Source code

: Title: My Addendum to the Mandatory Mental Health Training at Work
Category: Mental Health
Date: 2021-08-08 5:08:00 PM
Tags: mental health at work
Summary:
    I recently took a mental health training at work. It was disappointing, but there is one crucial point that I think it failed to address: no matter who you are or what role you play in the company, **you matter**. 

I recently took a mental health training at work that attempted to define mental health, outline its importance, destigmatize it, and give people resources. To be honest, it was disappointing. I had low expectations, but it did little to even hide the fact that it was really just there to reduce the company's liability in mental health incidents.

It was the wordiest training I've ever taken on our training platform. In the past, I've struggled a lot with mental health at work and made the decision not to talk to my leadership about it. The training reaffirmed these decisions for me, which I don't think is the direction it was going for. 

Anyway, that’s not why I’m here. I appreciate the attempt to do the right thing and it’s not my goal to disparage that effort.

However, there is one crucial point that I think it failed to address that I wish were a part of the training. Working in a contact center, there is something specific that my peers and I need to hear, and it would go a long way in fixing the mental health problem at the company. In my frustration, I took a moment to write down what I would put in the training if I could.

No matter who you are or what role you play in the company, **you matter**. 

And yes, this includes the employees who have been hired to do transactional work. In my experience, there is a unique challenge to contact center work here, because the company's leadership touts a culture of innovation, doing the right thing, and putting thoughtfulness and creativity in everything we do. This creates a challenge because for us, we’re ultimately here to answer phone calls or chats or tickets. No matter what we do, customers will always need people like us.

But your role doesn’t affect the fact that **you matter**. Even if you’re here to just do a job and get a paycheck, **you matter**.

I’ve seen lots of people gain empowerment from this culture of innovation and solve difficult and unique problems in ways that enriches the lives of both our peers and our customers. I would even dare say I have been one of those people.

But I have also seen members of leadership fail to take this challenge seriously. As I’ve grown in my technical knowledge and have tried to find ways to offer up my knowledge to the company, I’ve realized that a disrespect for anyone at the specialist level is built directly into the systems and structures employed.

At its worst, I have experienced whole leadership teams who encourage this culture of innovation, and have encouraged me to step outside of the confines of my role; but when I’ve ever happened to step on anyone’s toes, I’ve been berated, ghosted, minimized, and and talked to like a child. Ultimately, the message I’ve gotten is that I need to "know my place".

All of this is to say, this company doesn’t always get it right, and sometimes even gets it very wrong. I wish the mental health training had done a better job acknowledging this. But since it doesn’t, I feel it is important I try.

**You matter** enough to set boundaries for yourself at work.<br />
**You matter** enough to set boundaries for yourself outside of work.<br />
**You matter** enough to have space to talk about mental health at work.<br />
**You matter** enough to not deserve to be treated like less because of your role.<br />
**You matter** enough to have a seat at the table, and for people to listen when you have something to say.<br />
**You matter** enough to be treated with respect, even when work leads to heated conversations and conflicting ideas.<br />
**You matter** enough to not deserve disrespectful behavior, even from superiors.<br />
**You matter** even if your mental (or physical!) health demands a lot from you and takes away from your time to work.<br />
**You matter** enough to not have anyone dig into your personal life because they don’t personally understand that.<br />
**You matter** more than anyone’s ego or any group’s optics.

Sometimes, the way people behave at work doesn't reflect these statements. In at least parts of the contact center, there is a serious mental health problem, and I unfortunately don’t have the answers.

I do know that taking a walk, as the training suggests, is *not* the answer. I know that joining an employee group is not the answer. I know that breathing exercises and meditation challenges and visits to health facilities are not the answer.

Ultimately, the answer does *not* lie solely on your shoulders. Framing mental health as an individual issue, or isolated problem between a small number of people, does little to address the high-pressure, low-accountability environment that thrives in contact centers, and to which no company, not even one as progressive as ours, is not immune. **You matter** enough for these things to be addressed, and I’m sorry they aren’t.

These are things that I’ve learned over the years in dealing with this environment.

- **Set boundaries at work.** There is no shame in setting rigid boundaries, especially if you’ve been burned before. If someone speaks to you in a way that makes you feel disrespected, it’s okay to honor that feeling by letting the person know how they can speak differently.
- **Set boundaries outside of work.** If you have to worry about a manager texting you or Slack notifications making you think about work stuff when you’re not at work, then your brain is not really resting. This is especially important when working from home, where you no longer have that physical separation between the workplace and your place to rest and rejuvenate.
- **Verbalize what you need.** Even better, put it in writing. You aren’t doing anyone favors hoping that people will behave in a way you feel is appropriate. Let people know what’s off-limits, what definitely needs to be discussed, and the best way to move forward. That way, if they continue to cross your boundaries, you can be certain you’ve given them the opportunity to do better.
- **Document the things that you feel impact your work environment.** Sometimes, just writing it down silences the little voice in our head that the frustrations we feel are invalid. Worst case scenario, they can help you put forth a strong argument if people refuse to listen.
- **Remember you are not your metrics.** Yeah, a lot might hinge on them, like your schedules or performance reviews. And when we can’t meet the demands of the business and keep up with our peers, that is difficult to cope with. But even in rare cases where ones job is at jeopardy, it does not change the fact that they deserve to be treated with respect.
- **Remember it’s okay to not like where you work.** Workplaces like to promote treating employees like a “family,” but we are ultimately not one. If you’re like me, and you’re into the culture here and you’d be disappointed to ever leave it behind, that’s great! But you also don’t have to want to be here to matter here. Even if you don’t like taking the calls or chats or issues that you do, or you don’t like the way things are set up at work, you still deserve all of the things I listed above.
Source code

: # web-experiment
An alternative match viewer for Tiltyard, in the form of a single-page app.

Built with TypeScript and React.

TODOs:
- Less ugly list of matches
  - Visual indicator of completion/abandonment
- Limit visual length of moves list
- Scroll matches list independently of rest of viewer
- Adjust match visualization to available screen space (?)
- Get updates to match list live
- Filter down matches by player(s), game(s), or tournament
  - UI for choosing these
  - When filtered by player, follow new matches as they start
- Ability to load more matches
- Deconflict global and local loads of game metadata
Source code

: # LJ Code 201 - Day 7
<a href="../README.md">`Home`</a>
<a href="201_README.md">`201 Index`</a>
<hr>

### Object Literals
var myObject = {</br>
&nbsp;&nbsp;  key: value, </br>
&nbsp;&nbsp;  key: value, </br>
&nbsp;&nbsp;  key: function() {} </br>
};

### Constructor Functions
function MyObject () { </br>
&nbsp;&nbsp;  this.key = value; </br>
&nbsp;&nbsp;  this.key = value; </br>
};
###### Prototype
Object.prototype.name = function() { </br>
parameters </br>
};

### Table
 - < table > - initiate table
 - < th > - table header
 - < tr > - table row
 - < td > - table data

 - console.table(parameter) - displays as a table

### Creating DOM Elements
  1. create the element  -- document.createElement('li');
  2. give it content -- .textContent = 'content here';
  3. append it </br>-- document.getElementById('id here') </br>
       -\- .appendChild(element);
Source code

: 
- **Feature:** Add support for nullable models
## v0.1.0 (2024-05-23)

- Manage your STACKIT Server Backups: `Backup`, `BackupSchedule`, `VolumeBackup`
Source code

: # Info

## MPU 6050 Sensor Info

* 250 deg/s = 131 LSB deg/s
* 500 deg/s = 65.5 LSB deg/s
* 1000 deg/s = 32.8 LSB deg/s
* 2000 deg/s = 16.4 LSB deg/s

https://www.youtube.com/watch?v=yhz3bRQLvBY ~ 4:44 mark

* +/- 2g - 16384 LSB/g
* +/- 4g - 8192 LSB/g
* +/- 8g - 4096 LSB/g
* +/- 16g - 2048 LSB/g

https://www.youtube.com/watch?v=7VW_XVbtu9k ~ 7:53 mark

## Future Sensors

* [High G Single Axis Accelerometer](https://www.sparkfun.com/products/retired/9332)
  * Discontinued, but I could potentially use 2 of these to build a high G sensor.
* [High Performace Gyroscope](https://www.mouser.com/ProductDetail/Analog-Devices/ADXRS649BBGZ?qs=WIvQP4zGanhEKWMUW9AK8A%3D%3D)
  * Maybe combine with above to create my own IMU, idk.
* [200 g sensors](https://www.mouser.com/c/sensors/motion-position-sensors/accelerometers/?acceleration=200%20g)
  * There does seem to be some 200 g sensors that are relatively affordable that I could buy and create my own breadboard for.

────────

- **What you need to do**: Would you please return all lines from the listing above that contain "yourself"?

- **Reply to the exercise**:
**You matter** enough to set boundaries for yourself at work.<br />
**You matter** enough to set boundaries for yourself outside of work.<br />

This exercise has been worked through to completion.